Road charging the way forward for road funding?
First publishedin World Highways
Major changes will be required in the way that highway infrastructure investment is funded in many developed nations. Fuel taxation is a key source of income for governments, with some countries (such as the US) using a set sum for road repairs, maintenance and new construction. Fuel taxation is a proportional way to fund road infrastructure improvements, basically as larger vehicles or those that are used more, will pay more.
But looking ahead, this model has to change. Fuel taxation cannot fund the future infrastructure investment required. The US for example has a major shortfall in terms of income for its Highway Trust Fund and methods such as fuel tax increases, tolling and PPPs have been proposed as alternatives. In European countries fuel taxes have been used by governments for the total national budget, with only a tiny proportion being used for road infrastructure, resulting in highway funding problems.
The situation will get worse too.
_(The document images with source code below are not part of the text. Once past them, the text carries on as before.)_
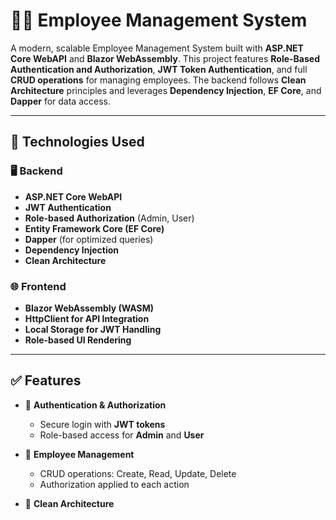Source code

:# 👨‍💼 Employee Management System

A modern, scalable Employee Management System built with **ASP.NET Core WebAPI** and **Blazor WebAssembly**. This project features **Role-Based Authentication and Authorization**, **JWT Token Authentication**, and full **CRUD operations** for managing employees. The backend follows **Clean Architecture** principles and leverages **Dependency Injection**, **EF Core**, and **Dapper** for data access.

---

## 🔧 Technologies Used

### 🖥 Backend
- **ASP.NET Core WebAPI**
- **JWT Authentication**
- **Role-based Authorization** (Admin, User)
- **Entity Framework Core (EF Core)**
- **Dapper** (for optimized queries)
- **Dependency Injection**
- **Clean Architecture**

### 🌐 Frontend
- **Blazor WebAssembly (WASM)**
- **HttpClient for API Integration**
- **Local Storage for JWT Handling**
- **Role-based UI Rendering**

---

## ✅ Features

- 🔐 **Authentication & Authorization**
  - Secure login with **JWT tokens**
  - Role-based access for **Admin** and **User**
    
- 👥 **Employee Management**
  - CRUD operations: Create, Read, Update, Delete
  - Authorization applied to each action
 
- 🧱 **Clean Architecture**
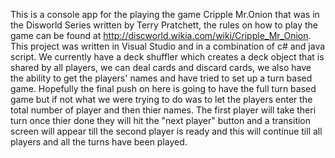 This is a console app for the playing the game Cripple Mr.Onion that was in the Disworld Series written by Terry Pratchett, the rules on how to play the game can be 
found at http://discworld.wikia.com/wiki/Cripple_Mr_Onion.
This project was written in Visual Studio and in a combination of c# and java script.
We currently have a deck shuffler which creates a deck object that is shared by all players, we can deal cards and discard cards, we also have the ability to get the
players' names and have tried to set up a turn based game.
Hopefully the final push on here is going to have the full turn based game but if not what we were trying to do was to let the players enter the total number of player
and then thier names. The first player will take theri turn once thier done they will hit the "next player" button and a transition screen will appear till the second 
player is ready and this will continue till all players and all the turns have been played.                    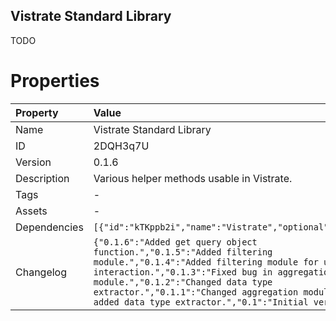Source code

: <h2>Vistrate Standard Library</h2><p>TODO</p>

# Properties

| Property | Value |
| :--- | :--- |
| Name | Vistrate Standard Library |
| ID | 2DQH3q7U |
| Version | 0.1.6 |
| Description | Various helper methods usable in Vistrate. |
| Tags | - |
| Assets | - |
| Dependencies | `[{"id":"kTKppb2i","name":"Vistrate","optional":false}]` |
| Changelog | `{"0.1.6":"Added get query object function.","0.1.5":"Added filtering module.","0.1.4":"Added filtering module for user interaction.","0.1.3":"Fixed bug in aggregation module.","0.1.2":"Changed data type extractor.","0.1.1":"Changed aggregation module and added data type extractor.","0.1":"Initial version."}` |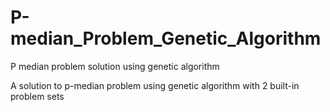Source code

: # P-median_Problem_Genetic_Algorithm
P median problem solution using genetic algorithm

A solution to p-median problem using genetic algorithm with 2 built-in problem sets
New generation vehicles use less fuel, so taxation from fuel will diminish. And looking further ahead, the shrinking oil reserves will see the end of fossil fuelled vehicles.
Tolling has been used to pay for roads for hundreds of years and provides a direct route to further investment. It is no coincidence that developing highway networks in Brazil, North Africa or Russia are tolled. Tolling is also being used to fund highway projects in developed European nations, such as Austria and France. But trying to introduce tolling to existing highways faces public resistance.
Trucks using the German autobahn network are charged for the distances they cover on these highways. This is seen as an effective tool for highway funding, particularly as it is the trucks that cause the greatest road wear. But increasing the cost of haulage boosts the cost of goods. Furthermore, trucking firms in Germany now route vehicles onto B roads for shorter journeys, which largely feature single traffic lanes in either direction. Concern has been raised over road safety, particularly given the increased numbers of Eastern European trucks on the country's roads and their often poor levels of roadworthiness.
Road user charging for all vehicles has also been proposed in the UK and the Netherlands, both of which suffer extremely high concentrations of vehicles on their roads. But the complexity of the technology required presents a major barrier and nor is this solution popular with the public.
But while road users may not be happy with the need to change the status quo, there is little choice. Highway infrastructure investment will have to be sourced from other methods.